== TASK INPUTS ==
================

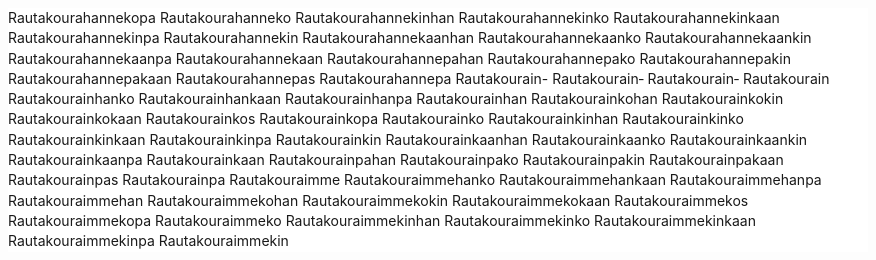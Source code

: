 Rautakourahannekopa
Rautakourahanneko
Rautakourahannekinhan
Rautakourahannekinko
Rautakourahannekinkaan
Rautakourahannekinpa
Rautakourahannekin
Rautakourahannekaanhan
Rautakourahannekaanko
Rautakourahannekaankin
Rautakourahannekaanpa
Rautakourahannekaan
Rautakourahannepahan
Rautakourahannepako
Rautakourahannepakin
Rautakourahannepakaan
Rautakourahannepas
Rautakourahannepa
Rautakourain-
Rautakourain‐
Rautakourain‑
Rautakourain
Rautakourainhanko
Rautakourainhankaan
Rautakourainhanpa
Rautakourainhan
Rautakourainkohan
Rautakourainkokin
Rautakourainkokaan
Rautakourainkos
Rautakourainkopa
Rautakourainko
Rautakourainkinhan
Rautakourainkinko
Rautakourainkinkaan
Rautakourainkinpa
Rautakourainkin
Rautakourainkaanhan
Rautakourainkaanko
Rautakourainkaankin
Rautakourainkaanpa
Rautakourainkaan
Rautakourainpahan
Rautakourainpako
Rautakourainpakin
Rautakourainpakaan
Rautakourainpas
Rautakourainpa
Rautakouraimme
Rautakouraimmehanko
Rautakouraimmehankaan
Rautakouraimmehanpa
Rautakouraimmehan
Rautakouraimmekohan
Rautakouraimmekokin
Rautakouraimmekokaan
Rautakouraimmekos
Rautakouraimmekopa
Rautakouraimmeko
Rautakouraimmekinhan
Rautakouraimmekinko
Rautakouraimmekinkaan
Rautakouraimmekinpa
Rautakouraimmekin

================

== WHAT THE TASK REQUIRES ==
Pictures do not belong in the copy. Repeat only the lines from the top of the records through the line containing "Rautakourainpas".

== TASK RESPONSE ==
Source code

: Rautakourahannekopa
Rautakourahanneko
Rautakourahannekinhan
Rautakourahannekinko
Rautakourahannekinkaan
Rautakourahannekinpa
Rautakourahannekin
Rautakourahannekaanhan
Rautakourahannekaanko
Rautakourahannekaankin
Rautakourahannekaanpa
Rautakourahannekaan
Rautakourahannepahan
Rautakourahannepako
Rautakourahannepakin
Rautakourahannepakaan
Rautakourahannepas
Rautakourahannepa
Rautakourain-
Rautakourain‐
Rautakourain‑
Rautakourain
Rautakourainhanko
Rautakourainhankaan
Rautakourainhanpa
Rautakourainhan
Rautakourainkohan
Rautakourainkokin
Rautakourainkokaan
Rautakourainkos
Rautakourainkopa
Rautakourainko
Rautakourainkinhan
Rautakourainkinko
Rautakourainkinkaan
Rautakourainkinpa
Rautakourainkin
Rautakourainkaanhan
Rautakourainkaanko
Rautakourainkaankin
Rautakourainkaanpa
Rautakourainkaan
Rautakourainpahan
Rautakourainpako
Rautakourainpakin
Rautakourainpakaan
Rautakourainpas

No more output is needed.